**Assignment**
What is needed is the number of lines below that contain the word "business", with no other output.

**Data excerpts**
—————

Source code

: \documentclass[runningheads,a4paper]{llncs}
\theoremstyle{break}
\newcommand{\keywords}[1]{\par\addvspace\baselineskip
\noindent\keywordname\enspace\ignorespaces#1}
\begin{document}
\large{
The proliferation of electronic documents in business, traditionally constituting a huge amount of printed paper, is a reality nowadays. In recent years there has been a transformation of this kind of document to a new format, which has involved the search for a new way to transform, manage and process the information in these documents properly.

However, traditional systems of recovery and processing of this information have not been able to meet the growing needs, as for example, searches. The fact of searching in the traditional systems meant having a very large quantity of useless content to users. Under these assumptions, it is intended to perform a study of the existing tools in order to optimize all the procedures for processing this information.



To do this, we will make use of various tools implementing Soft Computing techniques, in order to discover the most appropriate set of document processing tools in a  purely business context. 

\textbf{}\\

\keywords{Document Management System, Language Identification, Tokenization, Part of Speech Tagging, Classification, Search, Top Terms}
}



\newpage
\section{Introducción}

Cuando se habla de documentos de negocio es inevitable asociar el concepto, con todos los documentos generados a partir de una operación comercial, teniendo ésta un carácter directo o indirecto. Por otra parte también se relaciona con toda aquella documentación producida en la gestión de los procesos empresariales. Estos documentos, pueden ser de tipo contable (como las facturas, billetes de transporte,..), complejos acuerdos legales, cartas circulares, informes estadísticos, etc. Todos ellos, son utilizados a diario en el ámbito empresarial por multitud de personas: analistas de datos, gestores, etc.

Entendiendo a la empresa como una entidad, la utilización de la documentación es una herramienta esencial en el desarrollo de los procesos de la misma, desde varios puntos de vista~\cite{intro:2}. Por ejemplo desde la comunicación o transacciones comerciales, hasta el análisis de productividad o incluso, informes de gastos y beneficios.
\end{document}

—————

**Written solution**
2